The Society for Social Work and Research

2013 Annual Conference

January 16-20, 2013 I Sheraton San Diego Hotel and Marina I San Diego, CA

Widowhood, Religion, and Mortality Among Older Adults

Friday, January 18, 2013
Grande Ballroom A, B, and C (Sheraton San Diego Hotel & Marina)
* noted as presenting author
Hyejin Kim, MA, Doctoral Student, Florida State University, Tallahassee, FL
Karen A. Randolph, PhD, Associate Professor, Florida State University, Tallahassee, FL
Background and Purpose: The death of a spouse is a traumatic event in one’s life (Atchley & Barusch, 2000), and can have a negative impact on mental health, physical functioning, and even increased mortality among surviving spouses (Elwert & Christakis, 2008; Lee & Carr, 2007).
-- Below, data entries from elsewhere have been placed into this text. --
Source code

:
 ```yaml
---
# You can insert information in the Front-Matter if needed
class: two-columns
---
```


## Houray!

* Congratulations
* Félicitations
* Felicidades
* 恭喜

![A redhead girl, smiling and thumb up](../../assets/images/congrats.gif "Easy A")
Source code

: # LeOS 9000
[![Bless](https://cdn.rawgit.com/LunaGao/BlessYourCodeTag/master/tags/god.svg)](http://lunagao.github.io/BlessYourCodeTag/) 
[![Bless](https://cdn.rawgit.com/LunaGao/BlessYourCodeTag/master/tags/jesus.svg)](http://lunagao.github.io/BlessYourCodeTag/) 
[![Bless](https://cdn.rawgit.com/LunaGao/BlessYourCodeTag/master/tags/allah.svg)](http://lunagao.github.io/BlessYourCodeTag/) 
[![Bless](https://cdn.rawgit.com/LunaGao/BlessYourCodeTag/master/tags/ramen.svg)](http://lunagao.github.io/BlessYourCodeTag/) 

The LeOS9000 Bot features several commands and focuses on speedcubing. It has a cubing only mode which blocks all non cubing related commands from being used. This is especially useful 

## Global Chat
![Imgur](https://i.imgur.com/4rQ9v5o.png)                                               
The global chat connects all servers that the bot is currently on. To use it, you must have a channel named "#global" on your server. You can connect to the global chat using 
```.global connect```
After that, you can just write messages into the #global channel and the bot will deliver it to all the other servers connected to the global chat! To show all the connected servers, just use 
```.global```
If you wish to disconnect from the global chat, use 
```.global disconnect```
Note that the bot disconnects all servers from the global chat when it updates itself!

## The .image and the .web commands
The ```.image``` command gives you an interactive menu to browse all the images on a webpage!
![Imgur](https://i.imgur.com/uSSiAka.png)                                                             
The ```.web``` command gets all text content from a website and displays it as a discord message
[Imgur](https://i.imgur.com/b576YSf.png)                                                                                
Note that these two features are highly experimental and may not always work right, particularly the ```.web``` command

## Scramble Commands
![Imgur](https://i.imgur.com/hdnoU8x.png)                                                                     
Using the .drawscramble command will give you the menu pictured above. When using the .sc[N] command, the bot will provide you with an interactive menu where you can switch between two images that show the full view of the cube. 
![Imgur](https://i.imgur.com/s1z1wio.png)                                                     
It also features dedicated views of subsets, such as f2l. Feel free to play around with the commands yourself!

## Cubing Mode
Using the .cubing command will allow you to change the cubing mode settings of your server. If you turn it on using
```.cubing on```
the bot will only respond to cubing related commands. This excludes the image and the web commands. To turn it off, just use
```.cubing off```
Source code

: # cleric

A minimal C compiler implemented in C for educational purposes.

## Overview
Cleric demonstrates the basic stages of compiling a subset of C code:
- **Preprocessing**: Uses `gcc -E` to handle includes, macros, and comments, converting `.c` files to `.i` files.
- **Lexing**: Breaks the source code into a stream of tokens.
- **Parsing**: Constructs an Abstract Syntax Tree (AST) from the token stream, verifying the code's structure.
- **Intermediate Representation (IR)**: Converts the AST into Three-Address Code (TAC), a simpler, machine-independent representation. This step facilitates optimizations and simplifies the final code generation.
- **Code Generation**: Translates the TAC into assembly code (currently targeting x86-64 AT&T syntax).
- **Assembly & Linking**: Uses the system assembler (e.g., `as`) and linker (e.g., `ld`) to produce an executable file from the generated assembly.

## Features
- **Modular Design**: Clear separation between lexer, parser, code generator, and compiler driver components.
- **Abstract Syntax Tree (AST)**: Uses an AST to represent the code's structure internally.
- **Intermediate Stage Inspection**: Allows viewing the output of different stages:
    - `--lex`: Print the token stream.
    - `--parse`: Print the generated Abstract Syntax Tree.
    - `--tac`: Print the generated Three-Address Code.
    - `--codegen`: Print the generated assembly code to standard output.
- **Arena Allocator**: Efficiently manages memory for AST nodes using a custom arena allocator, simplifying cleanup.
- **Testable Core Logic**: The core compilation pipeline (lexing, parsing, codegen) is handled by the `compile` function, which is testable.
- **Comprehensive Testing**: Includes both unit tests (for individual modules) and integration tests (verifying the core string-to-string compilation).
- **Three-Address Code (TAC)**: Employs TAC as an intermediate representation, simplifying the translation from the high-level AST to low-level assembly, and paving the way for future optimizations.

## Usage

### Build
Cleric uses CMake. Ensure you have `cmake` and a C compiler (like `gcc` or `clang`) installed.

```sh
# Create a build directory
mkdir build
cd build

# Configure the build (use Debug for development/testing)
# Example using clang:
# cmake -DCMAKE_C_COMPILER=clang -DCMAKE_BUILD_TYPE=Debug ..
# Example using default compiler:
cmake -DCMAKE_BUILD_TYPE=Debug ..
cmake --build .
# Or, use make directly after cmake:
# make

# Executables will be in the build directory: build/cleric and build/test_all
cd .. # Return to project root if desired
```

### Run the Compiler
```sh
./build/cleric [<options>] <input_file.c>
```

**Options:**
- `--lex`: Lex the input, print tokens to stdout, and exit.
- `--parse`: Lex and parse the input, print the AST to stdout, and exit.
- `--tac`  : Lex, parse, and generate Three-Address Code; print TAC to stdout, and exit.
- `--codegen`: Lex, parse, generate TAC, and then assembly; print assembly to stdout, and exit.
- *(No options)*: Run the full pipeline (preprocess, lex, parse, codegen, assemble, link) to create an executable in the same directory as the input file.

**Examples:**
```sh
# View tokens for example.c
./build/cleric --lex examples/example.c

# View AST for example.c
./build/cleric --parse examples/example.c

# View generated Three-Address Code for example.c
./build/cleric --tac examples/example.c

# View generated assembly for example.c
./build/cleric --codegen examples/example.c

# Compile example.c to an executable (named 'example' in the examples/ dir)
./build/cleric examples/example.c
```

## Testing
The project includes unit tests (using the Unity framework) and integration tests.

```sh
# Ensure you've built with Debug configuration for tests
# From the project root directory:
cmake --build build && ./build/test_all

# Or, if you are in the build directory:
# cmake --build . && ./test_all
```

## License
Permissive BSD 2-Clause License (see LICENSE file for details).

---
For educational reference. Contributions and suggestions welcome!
On the other hand, religious factors are positively related to health outcomes among older adults (Helma, Hays, Flint, Koeniga, & Blazera, 2000; Palmer, Katerndahl, & Morgan-Kidd, 2004) and may decrease the negative effects of widowhood on their well-being (Momtaz, Ibrahim, Hamid, & Yahaya, 2010) In spite of the importance of religion among older adults in widowhood, research is limited with regard to understanding its effects on mortality. The relationship between widowhood, religion, and mortality among older adults can be better understood by clarifying the main and moderating effects of religion. Therefore, this study examines the main and moderating effects of three measures of religion on mortality among older adults in widowhood.

 Methods: The sample included 9,956 older adults aged 65 and over who participated in the Health and Retirement (HRS) RAND study. This is an ongoing longitudinal study of a nationally-representative sample of older adults in the United States. Hierarchical binary logistic regression procedures were used to analyze the data. Religion was measured using three variables—religious preference, religious services participation, and religious importance. Models controlled for demographic, socioeconomic, and health status factors.
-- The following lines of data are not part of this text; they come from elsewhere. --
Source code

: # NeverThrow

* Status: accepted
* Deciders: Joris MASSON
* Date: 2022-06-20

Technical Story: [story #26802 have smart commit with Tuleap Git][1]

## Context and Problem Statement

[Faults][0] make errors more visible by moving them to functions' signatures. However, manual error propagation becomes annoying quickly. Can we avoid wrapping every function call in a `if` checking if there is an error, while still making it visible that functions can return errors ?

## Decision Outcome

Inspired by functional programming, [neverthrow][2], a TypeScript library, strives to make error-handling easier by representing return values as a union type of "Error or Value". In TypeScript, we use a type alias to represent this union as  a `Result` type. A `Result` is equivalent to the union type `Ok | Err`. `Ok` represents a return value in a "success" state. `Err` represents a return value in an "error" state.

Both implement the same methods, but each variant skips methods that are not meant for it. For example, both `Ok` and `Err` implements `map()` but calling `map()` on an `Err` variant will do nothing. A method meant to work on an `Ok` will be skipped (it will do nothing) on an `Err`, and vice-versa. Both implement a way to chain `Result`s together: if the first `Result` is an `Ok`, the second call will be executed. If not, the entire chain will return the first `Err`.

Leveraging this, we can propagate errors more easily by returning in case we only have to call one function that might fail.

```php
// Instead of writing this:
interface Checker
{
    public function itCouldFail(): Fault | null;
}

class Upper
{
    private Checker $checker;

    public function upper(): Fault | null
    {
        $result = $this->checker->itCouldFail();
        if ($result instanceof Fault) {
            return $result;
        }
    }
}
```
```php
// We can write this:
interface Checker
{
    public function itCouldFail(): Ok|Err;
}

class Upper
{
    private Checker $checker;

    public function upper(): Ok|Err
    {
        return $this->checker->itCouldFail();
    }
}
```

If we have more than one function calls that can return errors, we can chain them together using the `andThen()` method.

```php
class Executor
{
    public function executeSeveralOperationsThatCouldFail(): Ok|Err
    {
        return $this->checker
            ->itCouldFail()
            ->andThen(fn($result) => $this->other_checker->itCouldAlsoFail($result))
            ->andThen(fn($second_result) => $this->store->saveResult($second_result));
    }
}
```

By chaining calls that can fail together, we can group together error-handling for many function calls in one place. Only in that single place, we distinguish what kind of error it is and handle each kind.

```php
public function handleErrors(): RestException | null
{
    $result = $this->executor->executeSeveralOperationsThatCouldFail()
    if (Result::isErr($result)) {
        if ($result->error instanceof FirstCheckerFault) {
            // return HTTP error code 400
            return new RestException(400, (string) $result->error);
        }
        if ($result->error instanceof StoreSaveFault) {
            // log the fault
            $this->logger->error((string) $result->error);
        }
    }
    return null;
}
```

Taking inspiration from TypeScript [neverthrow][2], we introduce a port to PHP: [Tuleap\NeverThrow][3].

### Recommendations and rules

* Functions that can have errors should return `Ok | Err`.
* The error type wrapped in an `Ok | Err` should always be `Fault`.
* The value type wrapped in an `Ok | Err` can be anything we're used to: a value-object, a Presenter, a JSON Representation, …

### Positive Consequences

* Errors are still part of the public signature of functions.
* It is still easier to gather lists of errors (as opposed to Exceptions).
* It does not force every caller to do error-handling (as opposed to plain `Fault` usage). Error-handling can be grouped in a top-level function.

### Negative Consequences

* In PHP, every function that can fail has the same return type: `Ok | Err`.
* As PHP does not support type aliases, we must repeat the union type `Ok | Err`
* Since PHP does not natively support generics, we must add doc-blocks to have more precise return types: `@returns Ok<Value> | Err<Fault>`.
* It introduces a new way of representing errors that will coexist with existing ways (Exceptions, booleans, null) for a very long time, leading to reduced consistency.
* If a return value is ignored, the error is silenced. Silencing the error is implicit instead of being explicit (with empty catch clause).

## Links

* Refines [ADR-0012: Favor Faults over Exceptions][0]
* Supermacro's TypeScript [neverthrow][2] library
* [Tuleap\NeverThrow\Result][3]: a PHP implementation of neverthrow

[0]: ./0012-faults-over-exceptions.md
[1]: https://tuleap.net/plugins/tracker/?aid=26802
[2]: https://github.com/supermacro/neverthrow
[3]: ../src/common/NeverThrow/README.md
 Results: The odds ratio of widowhood was 1.97, which means that widowed older adults tend to be 1.97 times more likely to die than married older adults. However, when demographic and socioeconomic factors were controlled, the effect of widowhood on mortality was no longer significant. Two religion variables—religious services participation and religious importance—had a direct impact on mortality. The odds of mortality were lower for older adults who participated in religious services (OR=.86; p=.001) but higher for those with stronger beliefs about the importance of religion (OR=1.17; p=.001). Religious participation moderated the relationship between widowhood and mortality in that the odds of mortality increased among widowed older adults who participated in religious services more often (OR=1.21; p=.001).
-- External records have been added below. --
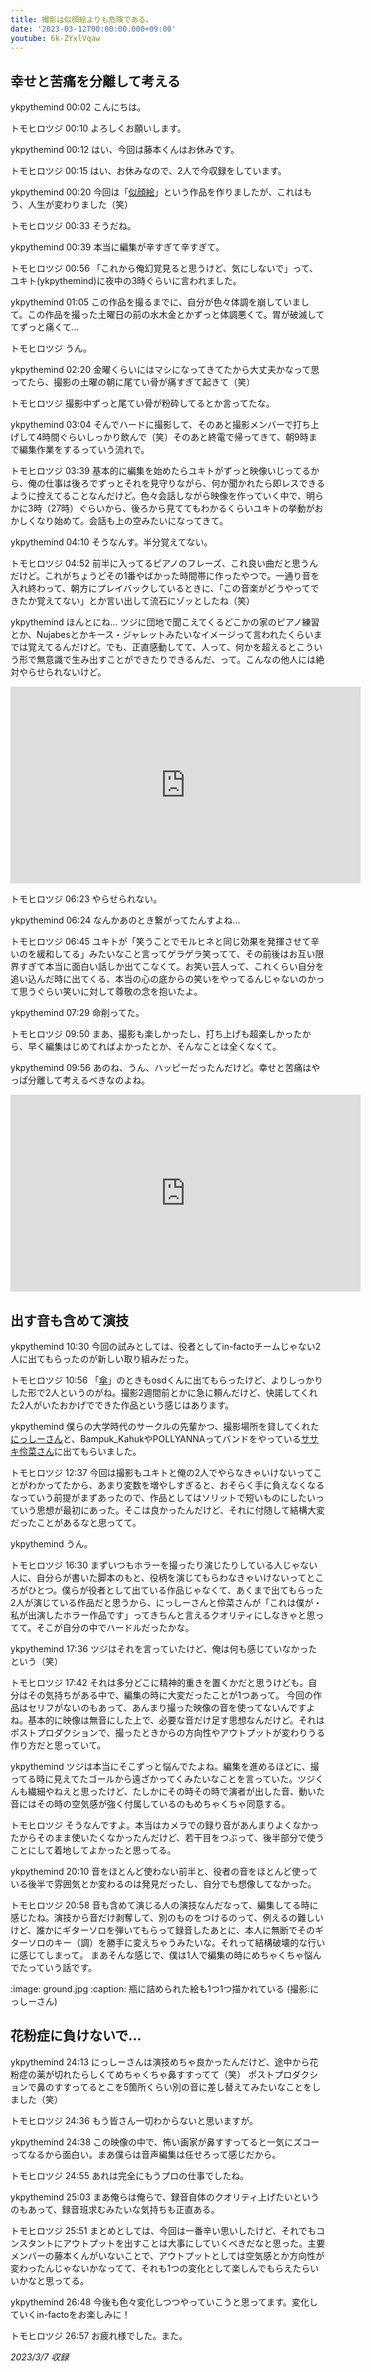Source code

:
 ```yaml
---
title: 撮影は似顔絵よりも危険である。
date: '2023-03-12T00:00:00.000+09:00'
youtube: 6k-ZYxlVqaw
---
```


## 幸せと苦痛を分離して考える

ykpythemind 00:02
こんにちは。

トモヒロツジ 00:10
よろしくお願いします。

ykpythemind 00:12
はい、今回は藤本くんはお休みです。

トモヒロツジ 00:15
はい、お休みなので、2人で今収録をしています。

ykpythemind 00:20
今回は「[似顔絵](https://www.youtube.com/watch?v=6k-ZYxlVqaw)」という作品を作りましたが、これはもう、人生が変わりました（笑）

トモヒロツジ 00:33
そうだね。

ykpythemind 00:39
本当に編集が辛すぎて辛すぎて。

トモヒロツジ 00:56
「これから俺幻覚見ると思うけど、気にしないで」って、ユキト(ykpythemind)に夜中の3時ぐらいに言われました。

ykpythemind 01:05
この作品を撮るまでに、自分が色々体調を崩していまして。この作品を撮った土曜日の前の水木金とかずっと体調悪くて。胃が破滅しててずっと痛くて…

トモヒロツジ
うん。

ykpythemind 02:20
金曜くらいにはマシになってきてたから大丈夫かなって思ってたら、撮影の土曜の朝に尾てい骨が痛すぎて起きて（笑）

トモヒロツジ
撮影中ずっと尾てい骨が粉砕してるとか言ってたな。

ykpythemind 03:04
そんでハードに撮影して、そのあと撮影メンバーで打ち上げして4時間ぐらいしっかり飲んで（笑）そのあと終電で帰ってきて、朝9時まで編集作業をするっていう流れで。

トモヒロツジ 03:39
基本的に編集を始めたらユキトがずっと映像いじってるから、俺の仕事は後ろでずっとそれを見守りながら、何か聞かれたら即レスできるように控えてることなんだけど。色々会話しながら映像を作っていく中で、明らかに3時（27時）ぐらいから、後ろから見ててもわかるくらいユキトの挙動がおかしくなり始めて。会話も上の空みたいになってきて。

ykpythemind 04:10
そうなんす。半分覚えてない。

トモヒロツジ 04:52
前半に入ってるピアノのフレーズ、これ良い曲だと思うんだけど。これがちょうどその1番やばかった時間帯に作ったやつで。一通り音を入れ終わって、朝方にプレイバックしているときに、「この音楽がどうやってできたか覚えてない」とか言い出して流石にゾッとしたね（笑）

ykpythemind
ほんとにね... ツジに団地で聞こえてくるどこかの家のピアノ練習とか、Nujabesとかキース・ジャレットみたいなイメージって言われたくらいまでは覚えてるんだけど。でも、正直感動してて、人って、何かを超えるとこういう形で無意識で生み出すことができたりできるんだ、って。こんなの他人には絶対やらせられないけど。

<iframe width="560" height="315" src="https://www.youtube.com/embed/bHO9GS9SwlU" title="YouTube video player" frameborder="0" allow="accelerometer; autoplay; clipboard-write; encrypted-media; gyroscope; picture-in-picture; web-share" allowfullscreen></iframe>

トモヒロツジ 06:23
やらせられない。

ykpythemind 06:24
なんかあのとき繋がってたんすよね...

トモヒロツジ 06:45
ユキトが「笑うことでモルヒネと同じ効果を発揮させて辛いのを緩和してる」みたいなこと言ってゲラゲラ笑ってて、その前後はお互い限界すぎて本当に面白い話しか出てこなくて。お笑い芸人って、これくらい自分を追い込んだ時に出てくる、本当の心の底からの笑いをやってるんじゃないのかって思うぐらい笑いに対して尊敬の念を抱いたよ。

ykpythemind 07:29
命削ってた。

トモヒロツジ 09:50
まあ、撮影も楽しかったし、打ち上げも超楽しかったから、早く編集はじめてればよかったとか、そんなことは全くなくて。

ykpythemind 09:56
あのね、うん、ハッピーだったんだけど。幸せと苦痛はやっぱ分離して考えるべきなのよね。


<iframe width="560" height="315" src="https://www.youtube.com/embed/6k-ZYxlVqaw" title="YouTube video player" frameborder="0" allow="accelerometer; autoplay; clipboard-write; encrypted-media; gyroscope; picture-in-picture" allowfullscreen></iframe>


## 出す音も含めて演技

ykpythemind 10:30
今回の試みとしては、役者としてin-factoチームじゃない2人に出てもらったのが新しい取り組みだった。

トモヒロツジ 10:56
「[傘](https://www.youtube.com/watch?v=5Nb8zeOqto4)」のときもosdくんに出てもらったけど、よりしっかりした形で2人というのがね。撮影2週間前とかに急に頼んだけど、快諾してくれた2人がいたおかげでできた作品という感じはあります。

ykpythemind
僕らの大学時代のサークルの先輩かつ、撮影場所を貸してくれた [にっしーさん](https://twitter.com/takchaso)と、Bampuk_KahukやPOLLYANNAってバンドをやっている[ササキ伶菜さん](https://twitter.com/725_p_)に出てもらいました。

トモヒロツジ 12:37
今回は撮影もユキトと俺の2人でやらなきゃいけないってことがわかってたから、あまり変数を増やしすぎると、おそらく手に負えなくなるなっていう前提がまずあったので、作品としてはソリットで短いものにしたいっていう思想が最初にあった。そこは良かったんだけど、それに付随して結構大変だったことがあるなと思ってて。

ykpythemind
うん。

トモヒロツジ 16:30
まずいつもホラーを撮ったり演じたりしている人じゃない人に、自分らが書いた脚本のもと、役柄を演じてもらわなきゃいけないってところがひとつ。僕らが役者として出ている作品じゃなくて、あくまで出てもらった2人が演じている作品だと思うから、にっしーさんと伶菜さんが「これは僕が・私が出演したホラー作品です」ってきちんと言えるクオリティにしなきゃと思ってて。そこが自分の中でハードルだったかな。

ykpythemind 17:36
ツジはそれを言っていたけど、俺は何も感じていなかったという（笑）

トモヒロツジ 17:42
それは多分どこに精神的重きを置くかだと思うけども。自分はその気持ちがある中で、編集の時に大変だったことが1つあって。 今回の作品はセリフがないのもあって、あんまり撮った映像の音を使ってないんですよね。基本的に映像は無音にした上で、必要な音だけ足す思想なんだけど。それはポストプロダクションで、撮ったときからの方向性やアウトプットが変わりうる作り方だと思っていて。

ykpythemind
ツジは本当にそこずっと悩んでたよね。編集を進めるほどに、撮ってる時に見えてたゴールから遠ざかってくみたいなことを言っていた。ツジくんも繊細やねえと思ったけど、たしかにその時その時で演者が出した音、動いた音にはその時の空気感が強く付属しているのもめちゃくちゃ同意する。

トモヒロツジ
そうなんですよ。本当はカメラでの録り音があんまりよくなかったからそのまま使いたくなかったんだけど、若干目をつぶって、後半部分で使うことにして着地してよかったと思ってる。

ykpythemind 20:10
音をほとんど使わない前半と、役者の音をほとんど使っている後半で雰囲気とか変わるのは発見だったし、自分でも想像してなかった。

トモヒロツジ 20:58
音も含めて演じる人の演技なんだなって、編集してる時に感じたね。演技から音だけ剥奪して、別のものをつけるのって、例えるの難しいけど、誰かにギターソロを弾いてもらって録音したあとに、本人に無断でそのギターソロのキー（調）を勝手に変えちゃうみたいな。それって結構破壊的な行いに感じてしまって。 まあそんな感じで、僕は1人で編集の時にめちゃくちゃ悩んでたっていう話です。


:image: ground.jpg
:caption: 瓶に詰められた絵も1つ1つ描かれている (撮影:にっしーさん)

## 花粉症に負けないで...

ykpythemind 24:13
にっしーさんは演技めちゃ良かったんだけど、途中から花粉症の薬が切れたらしくてめちゃくちゃ鼻すすってて（笑） ポストプロダクションで鼻のすすってるとこを5箇所くらい別の音に差し替えてみたいなことをしました（笑）

トモヒロツジ 24:36
もう皆さん一切わからないと思いますが。

ykpythemind 24:38
この映像の中で、怖い画家が鼻すすってると一気にズコーってなるから面白い。まあ僕らは音声編集は任せろって感じだから。

トモヒロツジ 24:55
あれは完全にもうプロの仕事でしたね。

ykpythemind 25:03
まあ俺らは俺らで、録音自体のクオリティ上げたいというのもあって、録音班求むみたいな気持ちも正直ある。

トモヒロツジ 25:51
まとめとしては、今回は一番辛い思いしたけど、それでもコンスタントにアウトプットを出すことは大事にしていくべきだなと思った。主要メンバーの藤本くんがいないことで、アウトプットとしては空気感とか方向性が変わったんじゃないかなってて、それも1つの変化として楽しんでもらえたらいいかなと思ってる。

ykpythemind 26:48
今後も色々変化しつつやっていこうと思ってます。変化していくin-factoをお楽しみに！

トモヒロツジ 26:57
お疲れ様でした。また。



*2023/3/7 収録*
 Conclusions and Implications: Unlike religious services participation which was negatively related to the risk of mortality, religious importance was positively related to the risk of mortality. This finding is counter to our hypothesis, and may indicate a reverse causal relationship such that religious beliefs become stronger for individuals at the end of their lives. The positive moderating effect of religious participation on the relationship between widowhood and mortality is also incongruent with our hypothesis and requires further investigation. It may be that other factors such as low social support or poor health affect these relationships. More sophisticated longitudinal models need to be conducted to clarify the causal relationships between widowhood, religion, and mortality, and potentially relevant factors such as social support should be considered in future studies.